AAII - West Suburban Sub-Group in Naperville, IL . . . Newsletter & Information Blog

Monday, November 21, 2005

Three Questions That Count

Note: This is taken from an article by Kenneth L. Fisher appearing in the October 17, 2005 edition of Forbes magazine.


You want to maximize your chances of getting good results from stock picking? Here is a system, and it boils down to focusing on just three big questions. They aren't what you might expect - like questions about the market's price/earnings ratio or interest rate forecasts. Rather, they have to do with your own psyche. Overcome your psychological failings and you can be a better investor.

First question: What do you believe is true that's actually wrong? If you are captivated by some market myth, other investors probably are, too. Figure out what that popular but wrongheaded belief is and you can disassociate yourself from it. You can bet against it.
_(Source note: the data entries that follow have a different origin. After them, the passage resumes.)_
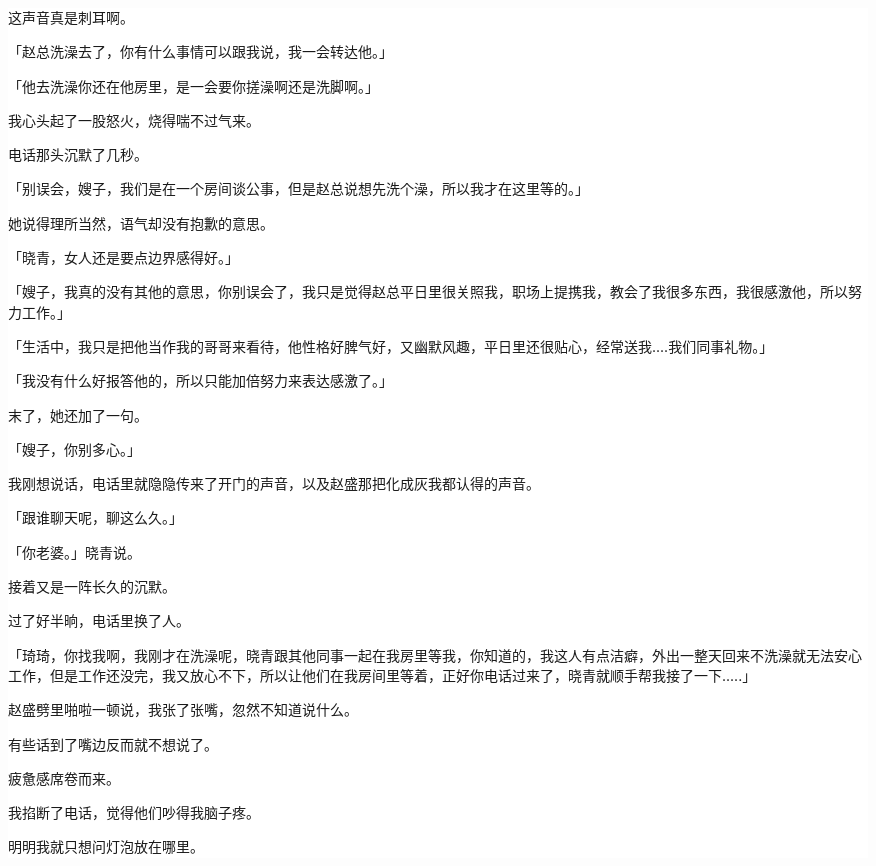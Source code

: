 这声音真是刺耳啊。



「赵总洗澡去了，你有什么事情可以跟我说，我一会转达他。」


「他去洗澡你还在他房里，是一会要你搓澡啊还是洗脚啊。」


我心头起了一股怒火，烧得喘不过气来。


电话那头沉默了几秒。


「别误会，嫂子，我们是在一个房间谈公事，但是赵总说想先洗个澡，所以我才在这里等的。」


她说得理所当然，语气却没有抱歉的意思。


「晓青，女人还是要点边界感得好。」


「嫂子，我真的没有其他的意思，你别误会了，我只是觉得赵总平日里很关照我，职场上提携我，教会了我很多东西，我很感激他，所以努力工作。」


「生活中，我只是把他当作我的哥哥来看待，他性格好脾气好，又幽默风趣，平日里还很贴心，经常送我....我们同事礼物。」


「我没有什么好报答他的，所以只能加倍努力来表达感激了。」


末了，她还加了一句。


「嫂子，你别多心。」


我刚想说话，电话里就隐隐传来了开门的声音，以及赵盛那把化成灰我都认得的声音。


「跟谁聊天呢，聊这么久。」


「你老婆。」晓青说。


接着又是一阵长久的沉默。


过了好半晌，电话里换了人。


「琦琦，你找我啊，我刚才在洗澡呢，晓青跟其他同事一起在我房里等我，你知道的，我这人有点洁癖，外出一整天回来不洗澡就无法安心工作，但是工作还没完，我又放心不下，所以让他们在我房间里等着，正好你电话过来了，晓青就顺手帮我接了一下.....」


赵盛劈里啪啦一顿说，我张了张嘴，忽然不知道说什么。


有些话到了嘴边反而就不想说了。


疲惫感席卷而来。


我掐断了电话，觉得他们吵得我脑子疼。


明明我就只想问灯泡放在哪里。
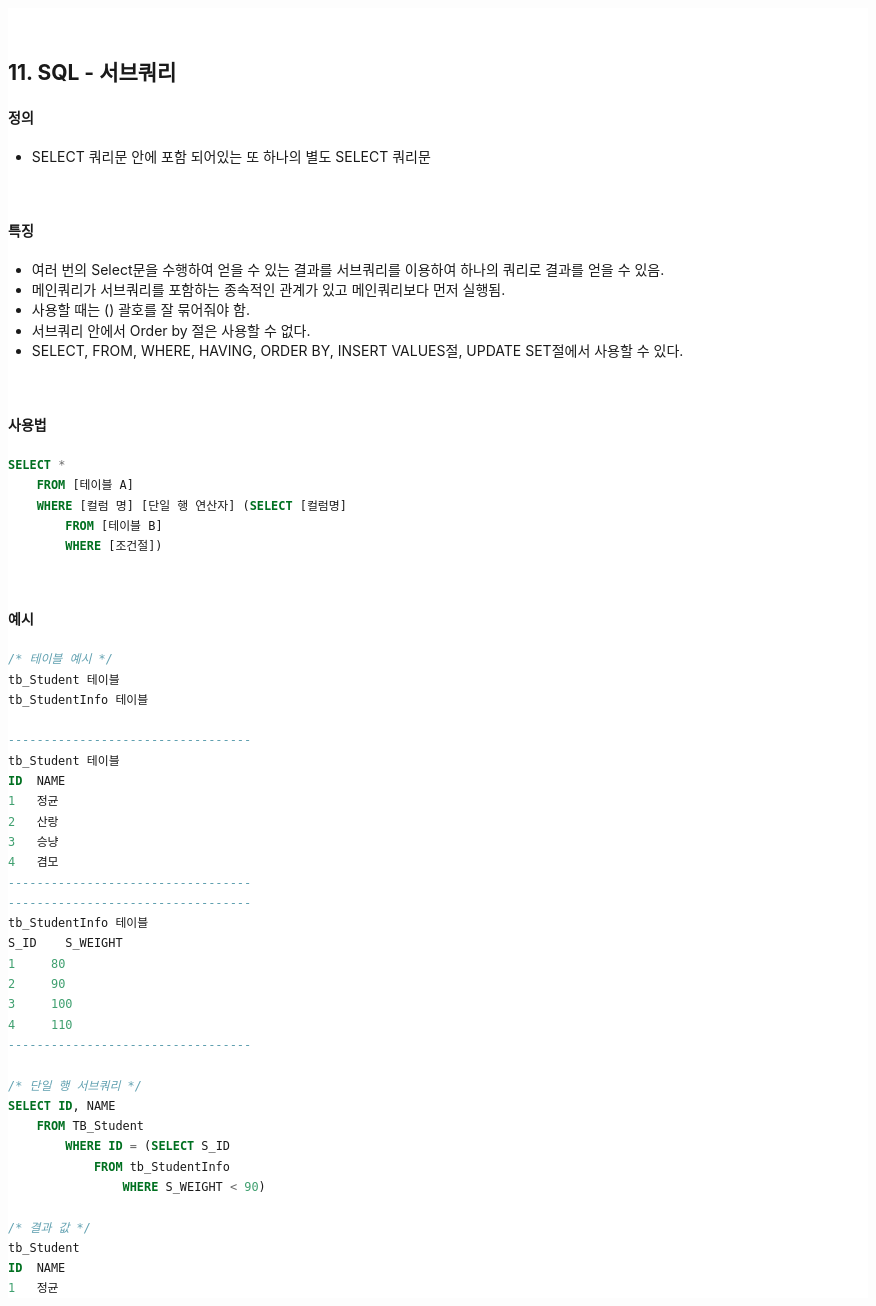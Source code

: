 <br/>

## 11. SQL - 서브쿼리

#### 정의
- SELECT 쿼리문 안에 포함 되어있는 또 하나의 별도 SELECT 쿼리문

<br/>

#### 특징
- 여러 번의 Select문을 수행하여 얻을 수 있는 결과를 서브쿼리를 이용하여 하나의 쿼리로 결과를 얻을 수 있음.
- 메인쿼리가 서브쿼리를 포함하는 종속적인 관계가 있고 메인쿼리보다 먼저 실행됨.
- 사용할 때는 () 괄호를 잘 묶어줘야 함.
- 서브쿼리 안에서 Order by 절은 사용할 수 없다.
- SELECT, FROM, WHERE, HAVING, ORDER BY, INSERT VALUES절, UPDATE SET절에서 사용할 수 있다.

<br/>

#### 사용법

```SQL
SELECT * 
    FROM [테이블 A]
    WHERE [컬럼 명] [단일 행 연산자] (SELECT [컬럼명] 
        FROM [테이블 B] 
        WHERE [조건절])
```
<br/>

#### 예시

```SQL
/* 테이블 예시 */
tb_Student 테이블
tb_StudentInfo 테이블

----------------------------------
tb_Student 테이블
ID	NAME
1	정균
2	산랑
3	승냥
4	겸모
----------------------------------
----------------------------------
tb_StudentInfo 테이블
S_ID	S_WEIGHT
1	  80
2	  90
3	  100
4	  110
----------------------------------

/* 단일 행 서브쿼리 */
SELECT ID, NAME
	FROM TB_Student
    	WHERE ID = (SELECT S_ID 
    		FROM tb_StudentInfo
                WHERE S_WEIGHT < 90)
                
/* 결과 값 */
tb_Student
ID	NAME
1	정균
```
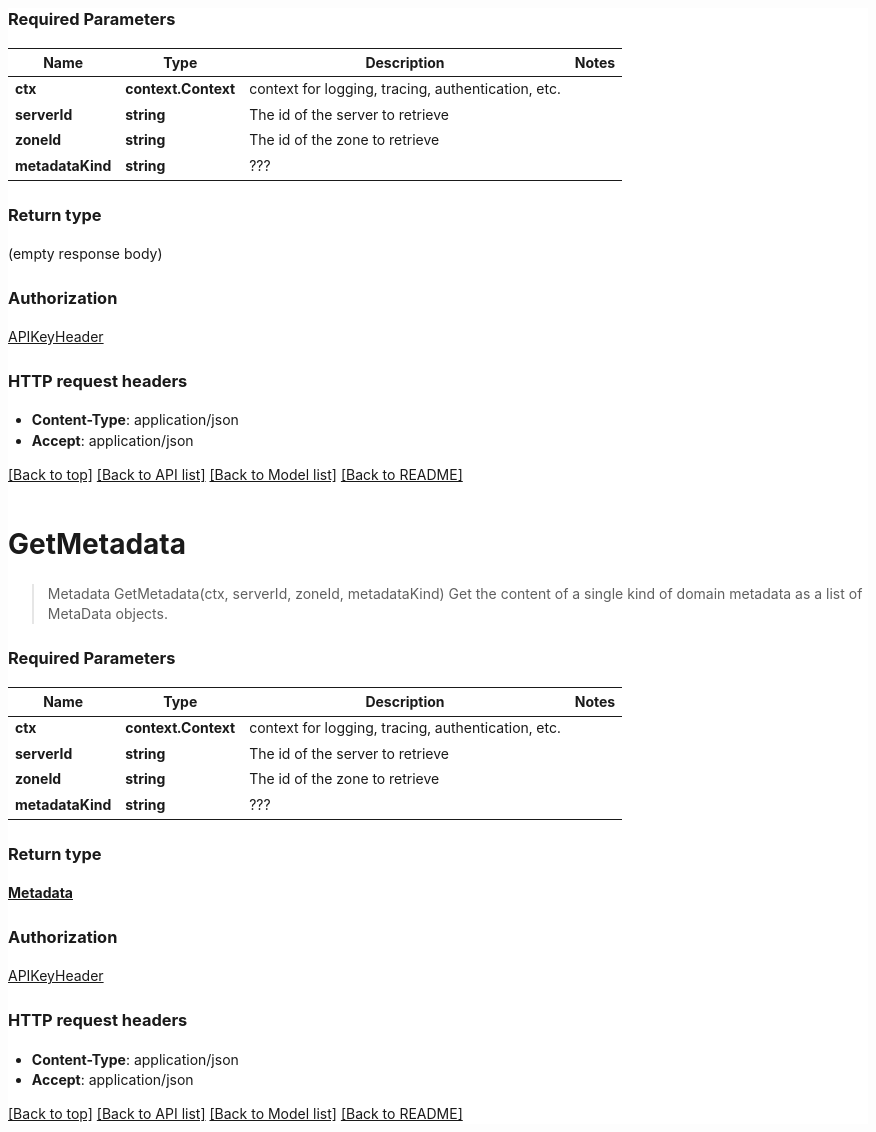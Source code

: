 ### Required Parameters

Name | Type | Description  | Notes
------------- | ------------- | ------------- | -------------
 **ctx** | **context.Context** | context for logging, tracing, authentication, etc.
  **serverId** | **string**| The id of the server to retrieve | 
  **zoneId** | **string**| The id of the zone to retrieve | 
  **metadataKind** | **string**| ??? | 

### Return type

 (empty response body)

### Authorization

[APIKeyHeader](../README.md#APIKeyHeader)

### HTTP request headers

 - **Content-Type**: application/json
 - **Accept**: application/json

[[Back to top]](#) [[Back to API list]](../README.md#documentation-for-api-endpoints) [[Back to Model list]](../README.md#documentation-for-models) [[Back to README]](../README.md)

# **GetMetadata**
> Metadata GetMetadata(ctx, serverId, zoneId, metadataKind)
Get the content of a single kind of domain metadata as a list of MetaData objects.

### Required Parameters

Name | Type | Description  | Notes
------------- | ------------- | ------------- | -------------
 **ctx** | **context.Context** | context for logging, tracing, authentication, etc.
  **serverId** | **string**| The id of the server to retrieve | 
  **zoneId** | **string**| The id of the zone to retrieve | 
  **metadataKind** | **string**| ??? | 

### Return type

[**Metadata**](Metadata.md)

### Authorization

[APIKeyHeader](../README.md#APIKeyHeader)

### HTTP request headers

 - **Content-Type**: application/json
 - **Accept**: application/json

[[Back to top]](#) [[Back to API list]](../README.md#documentation-for-api-endpoints) [[Back to Model list]](../README.md#documentation-for-models) [[Back to README]](../README.md)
Example: Most investors believe that years when the market is trading at a high multiple of its collective earnings are bad years in which to invest and low-P/E market years are good times. This popular belief is contradicted by the evidence. Yes, there are some high-P/E years that turned out to be disasters (2000 and 2001, for example). But there are just as many occasions when buying into a high-P/E market was the right thing to do, for example 1932, 1998 and 2003.

So when you see folks freaked out by high-P/E markets, you can bet against them. You know something they don't know. You can invest knowing the market P/E is irrelevant. (And it should be.)

Question two: Can you fathom the unfathomable? If you have the right instinct for turning market statistics into buy-and-sell signals, you seek correlations first, then causal relationships that would explain them.

For example, the main force driving cycles when growth stocks do well versus value is time-lagged shifts in the yield curve. The yield curve plots the yield on Treasury notes and bonds against their maturity dates. The historical pattern has been this: About 9 to 12 months after the yield curve gets flat, growth stocks start beating value stocks, and they continue to beat value until the curve gets very steep again. The causal relationship is very simple. A flat yield curve reflects a reluctance of banks to lend to commercial borrowers. And value stocks are very borrowing-dependent, while growth stocks aren't.

At the moment (October 17, 2005) the yield curve has gone close to flat - the yield on ten-year Treasurys, 4.1%, is not much more than the yield on two-year Treasurys, 3.9%. So mid-2006 is the time to prefer growth to value.

Question three: What is your blind spot? Investors suffer from self-blinding psychological traits like confirmation bias and reframing; fear of heights, myopia, and Stone Age hardwired thinking. It takes time and effort, but you can learn. For example, if you are myopic and suffer confirmation bias, you are a trend-follower and will miss upcoming changes like the capital expenditure and agricultural booms starting in 2006.